Sievierodonetsk is the only part of the Luhansk region of the Donbas under the control of the Ukrainian government, and Russian forces have been trying to isolate it from the rest of the Ukrainian-controlled territory.

Stryuk said the main highway between the neighboring city of Lysychansk and Bakhmut to the southwest remains open, but travel is dangerous. He said only 12 people were able to be evacuated on Thursday.


KYIV, Ukraine – Ukrainian President Volodymyr Zelenskyy on Thursday pleaded with the West to send multiple rocket launch systems to Ukraine as soon as possible to give it a chance against the Russian offensive in eastern Donbas.

“We are fighting for Ukraine to receive all the necessary weapons to change the nature of the struggle and start moving faster and more confidently towards the expulsion of the occupiers,” Zelenskyy said in his evening video address to the nation.

He said Russian forces are wiping some eastern towns off the face of the Earth and the region could end up “uninhabited.”

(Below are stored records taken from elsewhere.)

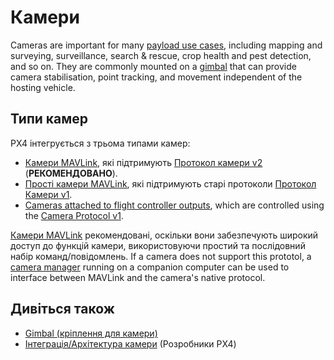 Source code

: # Камери

Cameras are important for many [payload use cases](../payloads/use_cases.md), including mapping and surveying, surveillance, search & rescue, crop health and pest detection, and so on.
They are commonly mounted on a [gimbal](../advanced/gimbal_control.md) that can provide camera stabilisation, point tracking, and movement independent of the hosting vehicle.

## Типи камер

PX4 інтегрується з трьома типами камер:

- [Камери MAVLink](../camera/mavlink_v2_camera.md), які підтримують [Протокол камери v2](https://mavlink.io/en/services/camera.html) (**РЕКОМЕНДОВАНО**).
- [Прості камери MAVLink](../camera/mavlink_v1_camera.md), які підтримують старі протоколи [Протокол Камери v1](https://mavlink.io/en/services/camera.html).
- [Cameras attached to flight controller outputs](../camera/fc_connected_camera.md), which are controlled using the [Camera Protocol v1](https://mavlink.io/en/services/camera.html).

[Камери MAVLink](../camera/mavlink_v2_camera.md) рекомендовані, оскільки вони забезпечують широкий доступ до функцій камери, використовуючи простий та послідовний набір команд/повідомлень.
If a camera does not support this prototol, a [camera manager](../camera/mavlink_v2_camera.md#camera-managers) running on a companion computer can be used to interface between MAVLink and the camera's native protocol.

## Дивіться також

- [Gimbal (кріплення для камери)](../advanced/gimbal_control.md)
- [Інтеграція/Архітектура камери](../camera/camera_architecture.md) (Розробники PX4)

“They want to turn Popasna, Bakhmut, Lyman, Lysychansk and Sievierodonetsk to ashes like they did Volnovakha and Mariupol,” Zelenskyy said.

In Thursday’s shelling of Kharkiv, Ukraine’s second-largest city, Zelenskyy said at least nine people were killed and 19 wounded. Among the dead were a five-month-old baby and the baby’s father with the child’s mother seriously injured.

Zelenskyy also had harsh words for European Union members who resist imposing even tougher sanctions on Russia, including a ban on importing Russian oil and gas, Moscow’s main source of income.